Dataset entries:
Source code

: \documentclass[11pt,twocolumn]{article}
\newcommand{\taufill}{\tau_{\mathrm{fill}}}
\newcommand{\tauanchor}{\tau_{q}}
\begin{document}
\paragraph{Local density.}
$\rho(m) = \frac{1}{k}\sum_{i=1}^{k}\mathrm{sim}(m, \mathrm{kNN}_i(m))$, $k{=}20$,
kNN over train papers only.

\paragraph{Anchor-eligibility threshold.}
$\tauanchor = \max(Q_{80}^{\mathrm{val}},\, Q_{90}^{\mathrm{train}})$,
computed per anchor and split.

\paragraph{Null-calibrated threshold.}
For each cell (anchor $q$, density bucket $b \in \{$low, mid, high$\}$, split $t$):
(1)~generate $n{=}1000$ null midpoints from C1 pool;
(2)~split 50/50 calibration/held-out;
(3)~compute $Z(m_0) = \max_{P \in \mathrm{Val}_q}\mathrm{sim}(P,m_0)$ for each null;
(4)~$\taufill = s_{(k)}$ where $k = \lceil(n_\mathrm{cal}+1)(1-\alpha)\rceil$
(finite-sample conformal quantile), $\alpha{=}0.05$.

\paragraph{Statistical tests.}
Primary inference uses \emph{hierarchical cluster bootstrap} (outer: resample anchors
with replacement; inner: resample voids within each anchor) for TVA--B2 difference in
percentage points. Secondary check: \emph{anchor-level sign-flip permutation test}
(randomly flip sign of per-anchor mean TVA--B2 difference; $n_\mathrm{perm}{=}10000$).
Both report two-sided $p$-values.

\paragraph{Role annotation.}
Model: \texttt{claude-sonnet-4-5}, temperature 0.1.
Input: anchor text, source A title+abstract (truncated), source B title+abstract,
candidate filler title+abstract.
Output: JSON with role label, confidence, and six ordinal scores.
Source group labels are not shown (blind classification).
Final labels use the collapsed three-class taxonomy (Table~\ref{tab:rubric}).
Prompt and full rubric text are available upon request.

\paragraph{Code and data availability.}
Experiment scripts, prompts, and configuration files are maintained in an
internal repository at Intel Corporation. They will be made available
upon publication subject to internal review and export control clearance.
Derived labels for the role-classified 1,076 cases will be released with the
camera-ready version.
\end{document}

## What the task requires
Retype all of the data exactly. Leave nothing out.

## Output
Source code

: \documentclass[11pt,twocolumn]{article}
\newcommand{\taufill}{\tau_{\mathrm{fill}}}
\newcommand{\tauanchor}{\tau_{q}}
\begin{document}
\paragraph{Local density.}
$\rho(m) = \frac{1}{k}\sum_{i=1}^{k}\mathrm{sim}(m, \mathrm{kNN}_i(m))$, $k{=}20$,
kNN over train papers only.

\paragraph{Anchor-eligibility threshold.}
$\tauanchor = \max(Q_{80}^{\mathrm{val}},\, Q_{90}^{\mathrm{train}})$,
computed per anchor and split.

\paragraph{Null-calibrated threshold.}
For each cell (anchor $q$, density bucket $b \in \{$low, mid, high$\}$, split $t$):
(1)~generate $n{=}1000$ null midpoints from C1 pool;
(2)~split 50/50 calibration/held-out;
(3)~compute $Z(m_0) = \max_{P \in \mathrm{Val}_q}\mathrm{sim}(P,m_0)$ for each null;
(4)~$\taufill = s_{(k)}$ where $k = \lceil(n_\mathrm{cal}+1)(1-\alpha)\rceil$
(finite-sample conformal quantile), $\alpha{=}0.05$.

\paragraph{Statistical tests.}
Primary inference uses \emph{hierarchical cluster bootstrap} (outer: resample anchors
with replacement; inner: resample voids within each anchor) for TVA--B2 difference in
percentage points. Secondary check: \emph{anchor-level sign-flip permutation test}
(randomly flip sign of per-anchor mean TVA--B2 difference; $n_\mathrm{perm}{=}10000$).
Both report two-sided $p$-values.

\paragraph{Role annotation.}
Model: \texttt{claude-sonnet-4-5}, temperature 0.1.
Input: anchor text, source A title+abstract (truncated), source B title+abstract,
candidate filler title+abstract.
Output: JSON with role label, confidence, and six ordinal scores.
Source group labels are not shown (blind classification).
Final labels use the collapsed three-class taxonomy (Table~\ref{tab:rubric}).
Prompt and full rubric text are available upon request.

\paragraph{Code and data availability.}
Experiment scripts, prompts, and configuration files are maintained in an
internal repository at Intel Corporation. They will be made available
upon publication subject to internal review and export control clearance.
Derived labels for the role-classified 1,076 cases will be released with the
camera-ready version.
\end{document}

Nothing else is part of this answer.